### Instructions for the task
Note every line in the entries that contains the string "prompted", and copy it.

═════ Task material ═════

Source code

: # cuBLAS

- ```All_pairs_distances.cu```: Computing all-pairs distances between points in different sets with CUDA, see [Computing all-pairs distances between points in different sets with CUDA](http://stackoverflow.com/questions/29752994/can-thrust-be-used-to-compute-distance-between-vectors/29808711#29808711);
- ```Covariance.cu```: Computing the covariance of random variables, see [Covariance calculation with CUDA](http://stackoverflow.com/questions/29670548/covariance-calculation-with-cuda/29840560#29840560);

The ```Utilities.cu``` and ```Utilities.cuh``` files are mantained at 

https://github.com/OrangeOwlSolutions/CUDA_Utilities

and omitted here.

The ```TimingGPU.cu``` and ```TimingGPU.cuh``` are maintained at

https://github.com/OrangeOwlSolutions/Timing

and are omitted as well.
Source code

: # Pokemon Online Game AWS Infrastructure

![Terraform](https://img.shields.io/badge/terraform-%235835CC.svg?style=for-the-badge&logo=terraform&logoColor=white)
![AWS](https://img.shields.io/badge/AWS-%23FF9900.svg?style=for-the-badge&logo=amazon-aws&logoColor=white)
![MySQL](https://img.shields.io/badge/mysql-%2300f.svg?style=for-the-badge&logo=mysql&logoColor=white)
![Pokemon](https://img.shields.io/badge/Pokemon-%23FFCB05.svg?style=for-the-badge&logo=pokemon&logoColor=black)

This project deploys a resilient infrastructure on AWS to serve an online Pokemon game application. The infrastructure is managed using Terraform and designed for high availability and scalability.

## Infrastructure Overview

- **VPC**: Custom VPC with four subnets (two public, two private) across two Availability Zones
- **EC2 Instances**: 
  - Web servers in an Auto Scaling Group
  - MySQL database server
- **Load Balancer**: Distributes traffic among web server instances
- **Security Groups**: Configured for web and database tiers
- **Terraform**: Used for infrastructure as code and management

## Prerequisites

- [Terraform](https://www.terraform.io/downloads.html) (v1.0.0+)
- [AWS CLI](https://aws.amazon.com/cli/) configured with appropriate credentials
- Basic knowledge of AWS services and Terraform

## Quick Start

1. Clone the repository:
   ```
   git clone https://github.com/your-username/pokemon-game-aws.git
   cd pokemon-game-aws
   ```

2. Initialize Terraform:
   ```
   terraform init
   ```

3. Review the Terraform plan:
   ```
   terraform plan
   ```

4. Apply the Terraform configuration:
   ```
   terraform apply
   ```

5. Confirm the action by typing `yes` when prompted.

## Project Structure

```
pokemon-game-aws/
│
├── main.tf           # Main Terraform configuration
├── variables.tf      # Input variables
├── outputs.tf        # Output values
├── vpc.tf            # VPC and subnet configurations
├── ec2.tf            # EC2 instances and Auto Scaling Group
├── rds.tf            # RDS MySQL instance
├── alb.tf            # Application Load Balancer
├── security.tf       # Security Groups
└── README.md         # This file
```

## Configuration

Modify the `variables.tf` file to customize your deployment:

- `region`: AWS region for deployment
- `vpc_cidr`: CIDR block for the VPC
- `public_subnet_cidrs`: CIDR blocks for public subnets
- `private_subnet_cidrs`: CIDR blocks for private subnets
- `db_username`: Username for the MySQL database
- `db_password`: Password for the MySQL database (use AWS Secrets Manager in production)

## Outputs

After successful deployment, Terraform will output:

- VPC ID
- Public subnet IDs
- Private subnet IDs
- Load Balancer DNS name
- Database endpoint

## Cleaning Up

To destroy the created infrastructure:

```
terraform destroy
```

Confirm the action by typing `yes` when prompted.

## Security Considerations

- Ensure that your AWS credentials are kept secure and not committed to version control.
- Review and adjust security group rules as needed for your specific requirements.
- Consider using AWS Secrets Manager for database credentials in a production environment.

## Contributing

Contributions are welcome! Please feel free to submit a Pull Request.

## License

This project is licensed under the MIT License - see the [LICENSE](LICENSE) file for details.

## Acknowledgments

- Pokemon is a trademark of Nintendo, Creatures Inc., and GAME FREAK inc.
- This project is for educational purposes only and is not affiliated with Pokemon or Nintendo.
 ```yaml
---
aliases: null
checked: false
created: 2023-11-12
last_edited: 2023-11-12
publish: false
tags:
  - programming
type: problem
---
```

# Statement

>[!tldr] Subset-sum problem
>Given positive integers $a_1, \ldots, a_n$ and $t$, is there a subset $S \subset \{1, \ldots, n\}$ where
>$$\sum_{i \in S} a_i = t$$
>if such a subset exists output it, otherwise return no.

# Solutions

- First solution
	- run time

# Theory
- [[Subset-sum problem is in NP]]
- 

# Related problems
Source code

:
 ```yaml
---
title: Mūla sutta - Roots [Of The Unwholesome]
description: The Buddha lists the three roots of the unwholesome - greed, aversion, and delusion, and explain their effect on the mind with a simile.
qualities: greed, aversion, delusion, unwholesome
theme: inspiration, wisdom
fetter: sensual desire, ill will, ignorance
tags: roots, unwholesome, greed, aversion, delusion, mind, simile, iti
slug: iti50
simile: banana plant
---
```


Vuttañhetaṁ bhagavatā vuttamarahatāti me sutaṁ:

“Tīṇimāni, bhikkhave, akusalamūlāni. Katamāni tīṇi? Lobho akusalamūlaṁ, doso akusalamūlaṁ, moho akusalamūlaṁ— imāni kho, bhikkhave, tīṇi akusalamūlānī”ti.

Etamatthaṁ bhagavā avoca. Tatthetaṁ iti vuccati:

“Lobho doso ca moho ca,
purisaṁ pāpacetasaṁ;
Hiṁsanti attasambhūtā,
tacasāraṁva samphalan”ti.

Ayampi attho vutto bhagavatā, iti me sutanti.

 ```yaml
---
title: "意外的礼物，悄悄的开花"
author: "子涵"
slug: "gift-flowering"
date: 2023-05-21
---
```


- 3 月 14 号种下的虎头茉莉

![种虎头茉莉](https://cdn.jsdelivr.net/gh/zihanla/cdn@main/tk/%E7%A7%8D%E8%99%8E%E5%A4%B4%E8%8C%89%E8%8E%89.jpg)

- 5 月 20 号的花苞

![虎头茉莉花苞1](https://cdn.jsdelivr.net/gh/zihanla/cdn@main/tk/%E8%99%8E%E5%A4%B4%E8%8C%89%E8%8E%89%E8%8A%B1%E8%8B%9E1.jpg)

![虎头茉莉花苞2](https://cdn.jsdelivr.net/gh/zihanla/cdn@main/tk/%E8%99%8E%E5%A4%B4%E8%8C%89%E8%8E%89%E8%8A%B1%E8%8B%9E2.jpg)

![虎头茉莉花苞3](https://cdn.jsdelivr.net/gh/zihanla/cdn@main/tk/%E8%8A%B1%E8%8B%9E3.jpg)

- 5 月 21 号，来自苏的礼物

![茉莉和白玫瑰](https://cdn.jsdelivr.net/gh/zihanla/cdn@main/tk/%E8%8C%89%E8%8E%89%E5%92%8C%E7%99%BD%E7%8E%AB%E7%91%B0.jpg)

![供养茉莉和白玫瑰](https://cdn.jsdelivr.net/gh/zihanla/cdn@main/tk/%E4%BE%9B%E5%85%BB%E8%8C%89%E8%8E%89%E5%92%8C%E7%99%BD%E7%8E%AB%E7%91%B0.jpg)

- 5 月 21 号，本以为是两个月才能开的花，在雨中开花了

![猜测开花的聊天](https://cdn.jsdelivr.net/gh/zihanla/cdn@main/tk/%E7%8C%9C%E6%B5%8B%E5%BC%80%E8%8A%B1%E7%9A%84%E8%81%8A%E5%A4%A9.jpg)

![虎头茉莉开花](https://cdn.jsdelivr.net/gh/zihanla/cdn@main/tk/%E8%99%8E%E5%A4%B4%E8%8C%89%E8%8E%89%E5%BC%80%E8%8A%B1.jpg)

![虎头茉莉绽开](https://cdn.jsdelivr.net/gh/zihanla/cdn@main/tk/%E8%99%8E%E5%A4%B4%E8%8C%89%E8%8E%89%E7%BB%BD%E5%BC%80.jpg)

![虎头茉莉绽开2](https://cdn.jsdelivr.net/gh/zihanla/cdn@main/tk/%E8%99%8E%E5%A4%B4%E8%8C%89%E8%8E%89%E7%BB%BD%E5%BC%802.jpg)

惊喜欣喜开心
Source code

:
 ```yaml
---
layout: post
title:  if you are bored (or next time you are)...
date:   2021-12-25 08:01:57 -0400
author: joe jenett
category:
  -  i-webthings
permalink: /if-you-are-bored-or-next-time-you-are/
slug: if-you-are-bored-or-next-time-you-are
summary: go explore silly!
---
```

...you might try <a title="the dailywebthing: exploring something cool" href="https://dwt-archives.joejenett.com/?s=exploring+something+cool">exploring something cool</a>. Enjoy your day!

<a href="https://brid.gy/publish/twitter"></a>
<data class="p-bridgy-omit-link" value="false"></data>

═════

### Result for this exercise
5. Confirm the action by typing `yes` when prompted.
Confirm the action by typing `yes` when prompted.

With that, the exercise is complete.